Javier Bardem is excellent in The Beloved (El Ser Querido), which works better as a portrait of behind the scenes on a film shoot rather than a father-daughter tale.
Director: Rodrigo Sorogoyen
Original Title: El Ser Querido
Genre: Drama
Run Time: 135′
Cannes World Premiere: May 16, 2026 (In Competition)
U.S. Release Date: TBA
U.K. Release Date: TBA
Stop me if you’ve heard this one before: an acclaimed and garlanded European director reaches out to his estranged daughter to offer her a role in his comeback film. One year on from Sentimental Value’s Cannes bow, the festival welcomes The Beloved (El Ser Querido). The two films have thematic elements in common, but director Rodrigo Sorogoyen (The Beasts) focuses more on the filmmaking element, letting the potential for reconciliation between father and daughter be dragged to an endpoint by how well or badly the shoot goes.
It’s not a winning strategy for rebuilding family ties, and it ends up leaving The Beloved disjointed, even if there’s so much else here that works quite well.
Javier Bardem channels his inner Coppola to play Esteban Martínez, a film festival-friendly Spanish director who’s returning to his homeland to make his first film there in many years. The variety of directors and locations Bardem has worked with over the years has been key to his broad appeal, and he’s likely taken inspiration from some of them for his role as Martínez. Not that he needs to, though; Bardem has played plenty of megalomaniacs in his time, and Martínez fits nicely into his roster of domineering but fragile men. He has to charm cast and crew into promising their best, while berating them furiously when they can’t deliver in the moment. Whether they want to or not, many directors will see themselves in Bardem’s fantastic performance, which holds these contradictions together loosely yet credibly.
Martínez’s latest project, Desert, is a historical drama, and his cast is almost complete. The Beloved opens with a lunch meeting at a restaurant between Martínez and his first choice for the female lead, namely his estranged daughter Emilia (Victoria Luengo). They haven’t met in a while, and their relationship has been distant enough that any encounter could tip it either way. Of course, Martínez wants to use this opportunity to foster a stronger bond, and their meeting is cordial. That is, what we can see of it is cordial.
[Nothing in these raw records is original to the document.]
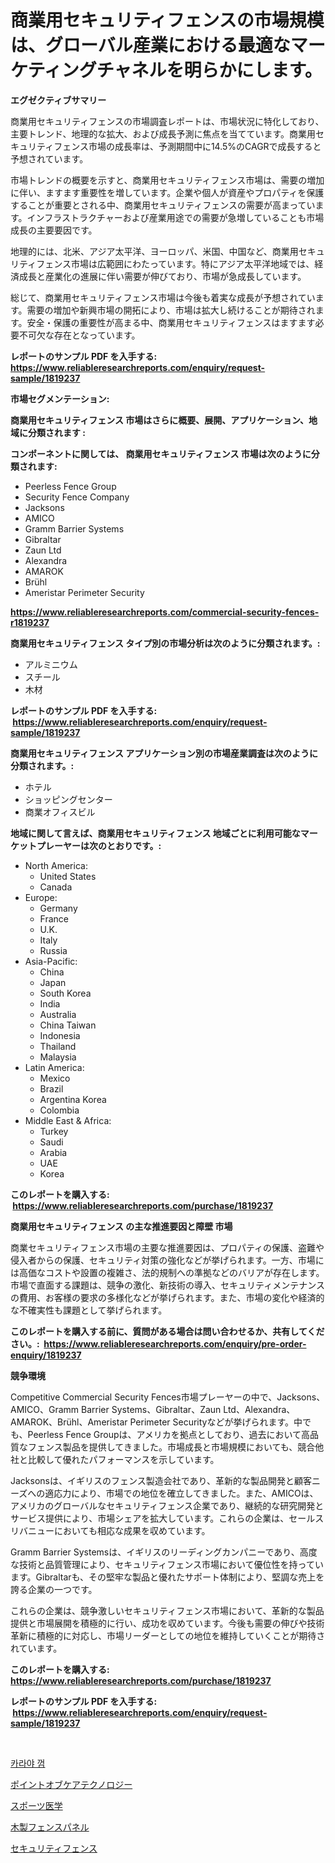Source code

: <p><h1>商業用セキュリティフェンスの市場規模は、グローバル産業における最適なマーケティングチャネルを明らかにします。</h1></p><p><strong>エグゼクティブサマリー</strong></p>
<p><p>商業用セキュリティフェンスの市場調査レポートは、市場状況に特化しており、主要トレンド、地理的な拡大、および成長予測に焦点を当てています。商業用セキュリティフェンス市場の成長率は、予測期間中に14.5%のCAGRで成長すると予想されています。</p><p>市場トレンドの概要を示すと、商業用セキュリティフェンス市場は、需要の増加に伴い、ますます重要性を増しています。企業や個人が資産やプロパティを保護することが重要とされる中、商業用セキュリティフェンスの需要が高まっています。インフラストラクチャーおよび産業用途での需要が急増していることも市場成長の主要要因です。</p><p>地理的には、北米、アジア太平洋、ヨーロッパ、米国、中国など、商業用セキュリティフェンス市場は広範囲にわたっています。特にアジア太平洋地域では、経済成長と産業化の進展に伴い需要が伸びており、市場が急成長しています。</p><p>総じて、商業用セキュリティフェンス市場は今後も着実な成長が予想されています。需要の増加や新興市場の開拓により、市場は拡大し続けることが期待されます。安全・保護の重要性が高まる中、商業用セキュリティフェンスはますます必要不可欠な存在となっています。</p></p>
<p><strong>レポートのサンプル PDF を入手する: <a href="https://www.reliableresearchreports.com/enquiry/request-sample/1819237">https://www.reliableresearchreports.com/enquiry/request-sample/1819237</a></strong></p>
<p><strong>市場セグメンテーション:</strong></p>
<p><strong> 商業用セキュリティフェンス 市場はさらに概要、展開、アプリケーション、地域に分類されます :</strong></p>
<p><strong>コンポーネントに関しては、 商業用セキュリティフェンス 市場は次のように分類されます: &nbsp;</strong></p>
<p><ul><li>Peerless Fence Group</li><li>Security Fence Company</li><li>Jacksons</li><li>AMICO</li><li>Gramm Barrier Systems</li><li>Gibraltar</li><li>Zaun Ltd</li><li>Alexandra</li><li>AMAROK</li><li>Brühl</li><li>Ameristar Perimeter Security</li></ul></p>
<p><strong><a href="https://www.reliableresearchreports.com/commercial-security-fences-r1819237">https://www.reliableresearchreports.com/commercial-security-fences-r1819237</a></strong></p>
<p><strong> 商業用セキュリティフェンス タイプ別の市場分析は次のように分類されます。:</strong></p>
<p><ul><li>アルミニウム</li><li>スチール</li><li>木材</li></ul></p>
<p><strong>レポートのサンプル PDF を入手する: &nbsp;<a href="https://www.reliableresearchreports.com/enquiry/request-sample/1819237">https://www.reliableresearchreports.com/enquiry/request-sample/1819237</a></strong></p>
<p><strong> 商業用セキュリティフェンス アプリケーション別の市場産業調査は次のように分類されます。:</strong></p>
<p><ul><li>ホテル</li><li>ショッピングセンター</li><li>商業オフィスビル</li></ul></p>
<p><strong>地域に関して言えば、商業用セキュリティフェンス 地域ごとに利用可能なマーケットプレーヤーは次のとおりです。:</strong></p>
<p><ul>
    <li>
        North America:
        <ul>
            <li>United States</li>
            <li>Canada</li>
        </ul>
    </li>
    <li>
        Europe:
        <ul>
            <li>Germany</li>
            <li>France</li>
            <li>U.K.</li>
            <li>Italy</li>
            <li>Russia</li>
        </ul>
    </li>
    <li>
        Asia-Pacific:
        <ul>
            <li>China</li>
            <li>Japan</li>
            <li>South Korea</li>
            <li>India</li>
            <li>Australia</li>
            <li>China Taiwan</li>
            <li>Indonesia</li>
            <li>Thailand</li>
            <li>Malaysia</li>
        </ul>
    </li>
    <li>
        Latin America:
        <ul>
            <li>Mexico</li>
            <li>Brazil</li>
            <li>Argentina Korea</li>
            <li>Colombia</li>
        </ul>
    </li>
    <li>
        Middle East & Africa:
        <ul>
            <li>Turkey</li>
            <li>Saudi</li>
            <li>Arabia</li>
            <li>UAE</li>
            <li>Korea</li>
        </ul>
    </li>
    </ul></p>
<p><strong>このレポートを購入する: &nbsp;<a href="https://www.reliableresearchreports.com/purchase/1819237">https://www.reliableresearchreports.com/purchase/1819237</a></strong></p>
<p><strong>商業用セキュリティフェンス の主な推進要因と障壁 市場</strong></p>
<p><p>商業セキュリティフェンス市場の主要な推進要因は、プロパティの保護、盗難や侵入者からの保護、セキュリティ対策の強化などが挙げられます。一方、市場には高価なコストや設置の複雑さ、法的規制への準拠などのバリアが存在します。市場で直面する課題は、競争の激化、新技術の導入、セキュリティメンテナンスの費用、お客様の要求の多様化などが挙げられます。また、市場の変化や経済的な不確実性も課題として挙げられます。</p></p>
<p><strong>このレポートを購入する前に、質問がある場合は問い合わせるか、共有してください。:&nbsp; <a href="https://www.reliableresearchreports.com/enquiry/pre-order-enquiry/1819237">https://www.reliableresearchreports.com/enquiry/pre-order-enquiry/1819237</a></strong></p>
<p><strong>競争環境</strong></p>
<p><p>Competitive Commercial Security Fences市場プレーヤーの中で、Jacksons、AMICO、Gramm Barrier Systems、Gibraltar、Zaun Ltd、Alexandra、AMAROK、Brühl、Ameristar Perimeter Securityなどが挙げられます。中でも、Peerless Fence Groupは、アメリカを拠点としており、過去において高品質なフェンス製品を提供してきました。市場成長と市場規模においても、競合他社と比較して優れたパフォーマンスを示しています。</p><p>Jacksonsは、イギリスのフェンス製造会社であり、革新的な製品開発と顧客ニーズへの適応力により、市場での地位を確立してきました。また、AMICOは、アメリカのグローバルなセキュリティフェンス企業であり、継続的な研究開発とサービス提供により、市場シェアを拡大しています。これらの企業は、セールスリバニューにおいても相応な成果を収めています。</p><p>Gramm Barrier Systemsは、イギリスのリーディングカンパニーであり、高度な技術と品質管理により、セキュリティフェンス市場において優位性を持っています。Gibraltarも、その堅牢な製品と優れたサポート体制により、堅調な売上を誇る企業の一つです。</p><p>これらの企業は、競争激しいセキュリティフェンス市場において、革新的な製品提供と市場展開を積極的に行い、成功を収めています。今後も需要の伸びや技術革新に積極的に対応し、市場リーダーとしての地位を維持していくことが期待されています。</p></p>
<p><strong>このレポートを購入する: &nbsp; <a href="https://www.reliableresearchreports.com/purchase/1819237">https://www.reliableresearchreports.com/purchase/1819237</a></strong></p>
<p><strong>レポートのサンプル PDF を入手する: &nbsp;<a href="https://www.reliableresearchreports.com/enquiry/request-sample/1819237">https://www.reliableresearchreports.com/enquiry/request-sample/1819237</a></strong><strong></strong></p>
<p>&nbsp;</p>
<p><p><a href="https://medium.com/@desmondmraz12023/2024%EB%85%84%EB%B6%80%ED%84%B0-2031%EB%85%84%EA%B9%8C%EC%A7%80%EC%9D%98-%EC%B9%B4%EB%9D%BC%EC%95%BC-%EA%B2%80-%EC%8B%9C%EC%9E%A5-%EB%B6%84%EC%84%9D-%EB%B0%8F-%ED%81%AC%EA%B8%B0-%EC%98%88%EC%B8%A1-22076fcbce1e">카라야 껌</a></p><p><a href="https://medium.com/@camilcosta76856/%E3%83%9D%E3%82%A4%E3%83%B3%E3%83%88-%E3%82%AA%E3%83%96-%E3%82%B1%E3%82%A2-%E3%83%86%E3%82%AF%E3%83%8E%E3%83%AD%E3%82%B8%E3%83%BC%E5%B8%82%E5%A0%B4-%E5%B8%82%E5%A0%B4cagr-%E5%B8%82%E5%A0%B4%E5%8B%95%E5%90%91-%E3%81%8A%E3%82%88%E3%81%B3%E6%88%90%E9%95%B7%E6%88%A6%E7%95%A5%E3%81%AB%E9%96%A2%E3%81%99%E3%82%8B%E6%B4%9E%E5%AF%9F-8b98030aa536">ポイントオブケアテクノロジー</a></p><p><a href="https://medium.com/@rockcod61/%E3%82%B9%E3%83%9D%E3%83%BC%E3%83%84%E5%8C%BB%E5%AD%A6%E5%B8%82%E5%A0%B4%E3%81%AF%E5%B8%82%E5%A0%B4%E3%82%B7%E3%82%A7%E3%82%A2-%E5%B8%82%E5%A0%B4%E5%8B%95%E5%90%91-%E5%B8%82%E5%A0%B4%E6%88%90%E9%95%B7%E3%81%AB%E9%96%A2%E3%81%99%E3%82%8B%E6%83%85%E5%A0%B1%E3%82%92%E6%8F%90%E4%BE%9B%E3%81%97%E3%81%BE%E3%81%99-46728bf4c17b">スポーツ医学</a></p><p><a href="https://github.com/marbadji/Market-Research-Report-List-1/blob/main/972580129575.md">木製フェンスパネル</a></p><p><a href="https://github.com/KaydenJohns1964/Market-Research-Report-List-1/blob/main/281331429576.md">セキュリティフェンス</a></p></p>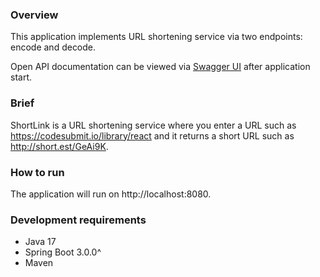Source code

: ### Overview

This application implements URL shortening service via two endpoints: encode and decode.

Open API documentation can be viewed via [Swagger UI](http://localhost:8080/swagger-ui/index.html)
after application start.

### Brief

ShortLink is a URL shortening service where you enter a URL such as https://codesubmit.io/library/react and it returns a short URL such as http://short.est/GeAi9K.

### How to run

The application will run on http://localhost:8080.

### Development requirements
- Java 17
- Spring Boot 3.0.0^
- Maven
Sorogoyen films the conversation tightly over his actors’ shoulders, to the point that the back of one actor’s head partially obscures the other’s face. It’s a disarming and formally grating move that only gets explained in a bout of meta commentary later in the film, but the prolonged length of the scene and the awkward framing threatens to lose the viewer with its pretentious confrontation. If nothing else, the director is letting us know that he’s throwing us into the deep end of this film shoot and this relationship.
What The Beloved captures about this relationship is both sides’ willingness to work towards a stronger connection, as well as the fragilities in both that prevent it from being fully realized. As the alcoholism of Martínez’s past is revealed, and similar resentful behaviour emerges in Emilia, Sorogoyen extinguishes certainties about where this will go. Nothing is guaranteed in the chaos of a film shoot. As with The Beasts, Sorogoyen eschews easy morality in exchange for immersion in a hell of people’s own making (A rural Spanish farm there and, in this case, an intense film shoot).
Martínez will be tough to work for, and some crew will leave, but he is the boss that must be obeyed. It’s not fair, but it’s the reality of the situation. In the face of all this, Emilia has to cope with the double burden of impressing both her director and her father. Luengo has impressed in Spanish television and features (She stars in Almodóvar’s Bitter Christmas, also playing at the Cannes Film Festival), and she holds her own against Bardem’s cruel master, bringing emotion to the piece that her father cannot be seen to show lest his authority on set be undermined.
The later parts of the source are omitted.